═══ Record excerpts

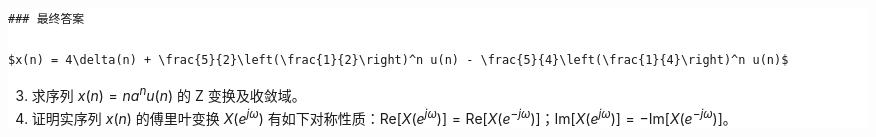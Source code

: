     ### 最终答案

    $x(n) = 4\delta(n) + \frac{5}{2}\left(\frac{1}{2}\right)^n u(n) - \frac{5}{4}\left(\frac{1}{4}\right)^n u(n)$
3. 求序列 $x(n) = n a^n u(n)$ 的 Z 变换及收敛域。
4. 证明实序列 $x(n)$ 的傅里叶变换 $X(e^{j\omega})$ 有如下对称性质：$\text{Re}[X(e^{j\omega})] = \text{Re}[X(e^{-j\omega})]$；$\text{Im}[X(e^{j\omega})] = -\text{Im}[X(e^{-j\omega})]$。

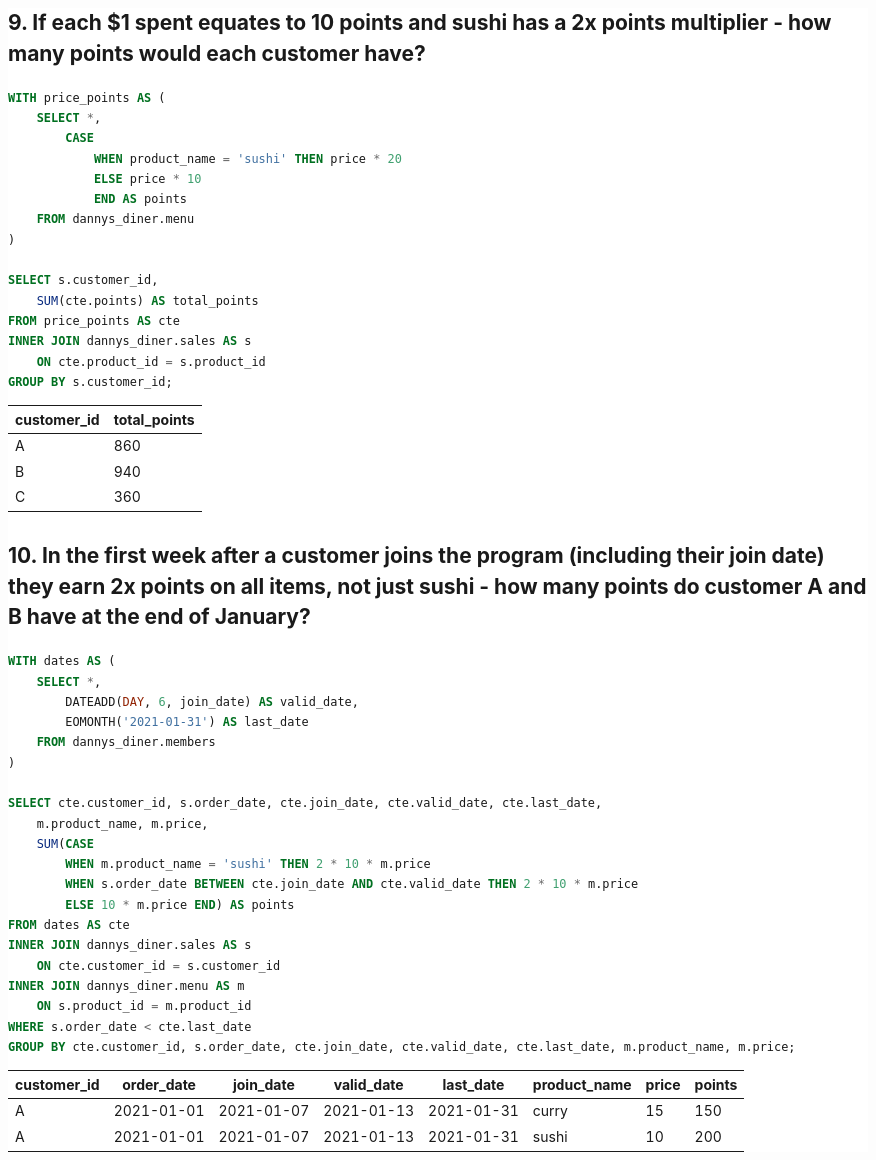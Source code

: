 

## 9. If each $1 spent equates to 10 points and sushi has a 2x points multiplier - how many points would each customer have?
``` sql
WITH price_points AS (
	SELECT *, 
		CASE
			WHEN product_name = 'sushi' THEN price * 20
			ELSE price * 10
			END AS points
	FROM dannys_diner.menu
)

SELECT s.customer_id, 
	SUM(cte.points) AS total_points
FROM price_points AS cte
INNER JOIN dannys_diner.sales AS s
	ON cte.product_id = s.product_id
GROUP BY s.customer_id;
```
|customer_id|total_points|
|---|---|
|A|860|
|B|940|
|C|360|



## 10. In the first week after a customer joins the program (including their join date) they earn 2x points on all items, not just sushi - how many points do customer A and B have at the end of January?
``` sql
WITH dates AS (
	SELECT *, 
    	DATEADD(DAY, 6, join_date) AS valid_date, 
		EOMONTH('2021-01-31') AS last_date
	FROM dannys_diner.members
)

SELECT cte.customer_id, s.order_date, cte.join_date, cte.valid_date, cte.last_date,
	m.product_name, m.price,
	SUM(CASE
		WHEN m.product_name = 'sushi' THEN 2 * 10 * m.price
		WHEN s.order_date BETWEEN cte.join_date AND cte.valid_date THEN 2 * 10 * m.price
		ELSE 10 * m.price END) AS points
FROM dates AS cte
INNER JOIN dannys_diner.sales AS s
	ON cte.customer_id = s.customer_id
INNER JOIN dannys_diner.menu AS m
	ON s.product_id = m.product_id
WHERE s.order_date < cte.last_date
GROUP BY cte.customer_id, s.order_date, cte.join_date, cte.valid_date, cte.last_date, m.product_name, m.price;
```
|customer_id|order_date|join_date|valid_date|last_date|product_name|price|points|
|---|---|---|---|---|---|---|---|
|A|2021-01-01|2021-01-07|2021-01-13|2021-01-31|curry|15|150|
|A|2021-01-01|2021-01-07|2021-01-13|2021-01-31|sushi|10|200|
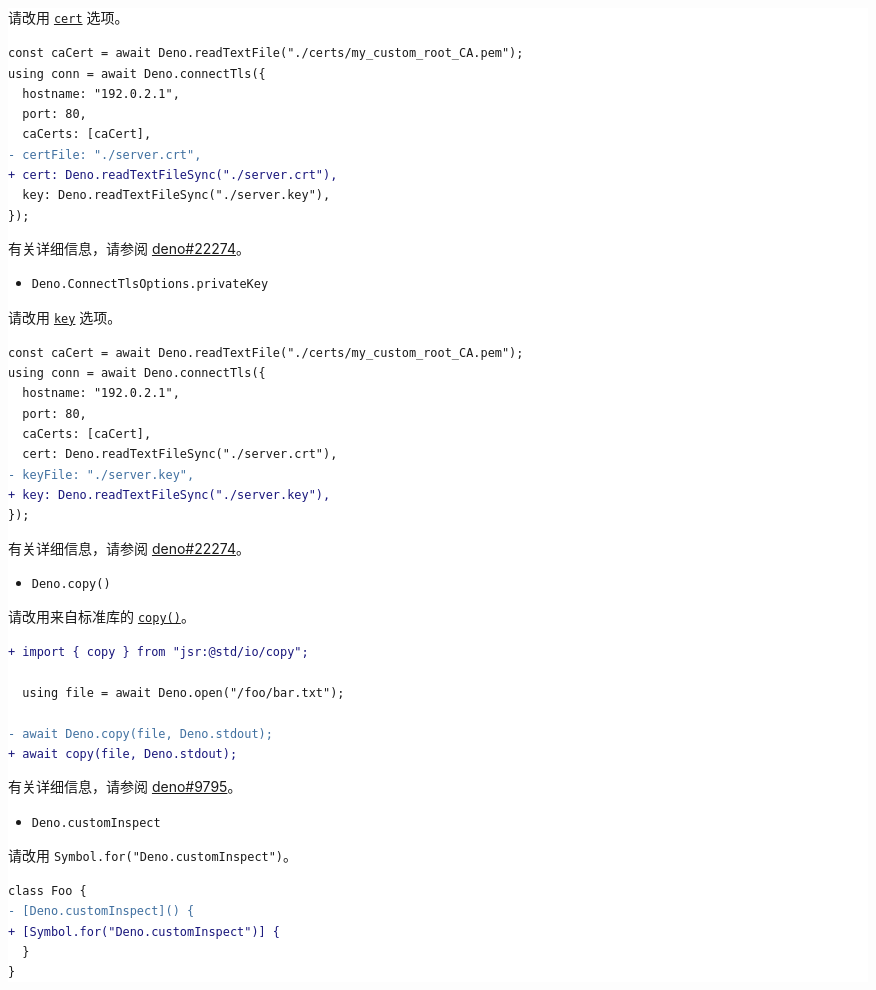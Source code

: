 请改用
[`cert`](https://docs.deno.com/api/deno/~/Deno.TlsCertifiedKeyPem#property_cert)
选项。

```diff
const caCert = await Deno.readTextFile("./certs/my_custom_root_CA.pem");
using conn = await Deno.connectTls({
  hostname: "192.0.2.1",
  port: 80,
  caCerts: [caCert],
- certFile: "./server.crt",
+ cert: Deno.readTextFileSync("./server.crt"),
  key: Deno.readTextFileSync("./server.key"),
});
```

有关详细信息，请参阅 [deno#22274](https://github.com/denoland/deno/pull/22274)。

- `Deno.ConnectTlsOptions.privateKey`

请改用
[`key`](https://docs.deno.com/api/deno/~/Deno.TlsCertifiedKeyPem#property_key)
选项。

```diff
const caCert = await Deno.readTextFile("./certs/my_custom_root_CA.pem");
using conn = await Deno.connectTls({
  hostname: "192.0.2.1",
  port: 80,
  caCerts: [caCert],
  cert: Deno.readTextFileSync("./server.crt"),
- keyFile: "./server.key",
+ key: Deno.readTextFileSync("./server.key"),
});
```

有关详细信息，请参阅 [deno#22274](https://github.com/denoland/deno/pull/22274)。

- `Deno.copy()`

请改用来自标准库的 [`copy()`](https://jsr.io/@std/io/doc/copy/~/copy)。

```diff
+ import { copy } from "jsr:@std/io/copy";

  using file = await Deno.open("/foo/bar.txt");

- await Deno.copy(file, Deno.stdout);
+ await copy(file, Deno.stdout);
```

有关详细信息，请参阅 [deno#9795][deno#9795]。

- `Deno.customInspect`

请改用 `Symbol.for("Deno.customInspect")`。

```diff
class Foo {
- [Deno.customInspect]() {
+ [Symbol.for("Deno.customInspect")] {
  }
}
```


[deno#9795]: https://github.com/denoland/deno/issues/9795
[Deno 1.40 博客文章]: https://deno.com/blog/v1.40#deprecations-stabilizations-and-removals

══════

Activity — Your copy should hold each line above exactly and no pictures at all.

Reply to the task —
Source code

:     ### 最终答案

    $x(n) = 4\delta(n) + \frac{5}{2}\left(\frac{1}{2}\right)^n u(n) - \frac{5}{4}\left(\frac{1}{4}\right)^n u(n)$
3. 求序列 $x(n) = n a^n u(n)$ 的 Z 变换及收敛域。
4. 证明实序列 $x(n)$ 的傅里叶变换 $X(e^{j\omega})$ 有如下对称性质：$\text{Re}[X(e^{j\omega})] = \text{Re}[X(e^{-j\omega})]$；$\text{Im}[X(e^{j\omega})] = -\text{Im}[X(e^{-j\omega})]$。

Source code

: 

## 9. If each $1 spent equates to 10 points and sushi has a 2x points multiplier - how many points would each customer have?
``` sql
WITH price_points AS (
	SELECT *, 
		CASE
			WHEN product_name = 'sushi' THEN price * 20
			ELSE price * 10
			END AS points
	FROM dannys_diner.menu
)

SELECT s.customer_id, 
	SUM(cte.points) AS total_points
FROM price_points AS cte
INNER JOIN dannys_diner.sales AS s
	ON cte.product_id = s.product_id
GROUP BY s.customer_id;
```
|customer_id|total_points|
|---|---|
|A|860|
|B|940|
|C|360|



## 10. In the first week after a customer joins the program (including their join date) they earn 2x points on all items, not just sushi - how many points do customer A and B have at the end of January?
``` sql
WITH dates AS (
	SELECT *, 
    	DATEADD(DAY, 6, join_date) AS valid_date, 
		EOMONTH('2021-01-31') AS last_date
	FROM dannys_diner.members
)

SELECT cte.customer_id, s.order_date, cte.join_date, cte.valid_date, cte.last_date,
	m.product_name, m.price,
	SUM(CASE
		WHEN m.product_name = 'sushi' THEN 2 * 10 * m.price
		WHEN s.order_date BETWEEN cte.join_date AND cte.valid_date THEN 2 * 10 * m.price
		ELSE 10 * m.price END) AS points
FROM dates AS cte
INNER JOIN dannys_diner.sales AS s
	ON cte.customer_id = s.customer_id
INNER JOIN dannys_diner.menu AS m
	ON s.product_id = m.product_id
WHERE s.order_date < cte.last_date
GROUP BY cte.customer_id, s.order_date, cte.join_date, cte.valid_date, cte.last_date, m.product_name, m.price;
```
|customer_id|order_date|join_date|valid_date|last_date|product_name|price|points|
|---|---|---|---|---|---|---|---|
|A|2021-01-01|2021-01-07|2021-01-13|2021-01-31|curry|15|150|
|A|2021-01-01|2021-01-07|2021-01-13|2021-01-31|sushi|10|200|
Source code

: 请改用
[`cert`](https://docs.deno.com/api/deno/~/Deno.TlsCertifiedKeyPem#property_cert)
选项。

```diff
const caCert = await Deno.readTextFile("./certs/my_custom_root_CA.pem");
using conn = await Deno.connectTls({
  hostname: "192.0.2.1",
  port: 80,
  caCerts: [caCert],
- certFile: "./server.crt",
+ cert: Deno.readTextFileSync("./server.crt"),
  key: Deno.readTextFileSync("./server.key"),
});
```

有关详细信息，请参阅 [deno#22274](https://github.com/denoland/deno/pull/22274)。

- `Deno.ConnectTlsOptions.privateKey`

请改用
[`key`](https://docs.deno.com/api/deno/~/Deno.TlsCertifiedKeyPem#property_key)
选项。

```diff
const caCert = await Deno.readTextFile("./certs/my_custom_root_CA.pem");
using conn = await Deno.connectTls({
  hostname: "192.0.2.1",
  port: 80,
  caCerts: [caCert],
  cert: Deno.readTextFileSync("./server.crt"),
- keyFile: "./server.key",
+ key: Deno.readTextFileSync("./server.key"),
});
```

有关详细信息，请参阅 [deno#22274](https://github.com/denoland/deno/pull/22274)。

- `Deno.copy()`

请改用来自标准库的 [`copy()`](https://jsr.io/@std/io/doc/copy/~/copy)。

```diff
+ import { copy } from "jsr:@std/io/copy";

  using file = await Deno.open("/foo/bar.txt");

- await Deno.copy(file, Deno.stdout);
+ await copy(file, Deno.stdout);
```

有关详细信息，请参阅 [deno#9795][deno#9795]。

- `Deno.customInspect`

请改用 `Symbol.for("Deno.customInspect")`。

```diff
class Foo {
- [Deno.customInspect]() {
+ [Symbol.for("Deno.customInspect")] {
  }
}
```


[deno#9795]: https://github.com/denoland/deno/issues/9795
[Deno 1.40 博客文章]: https://deno.com/blog/v1.40#deprecations-stabilizations-and-removals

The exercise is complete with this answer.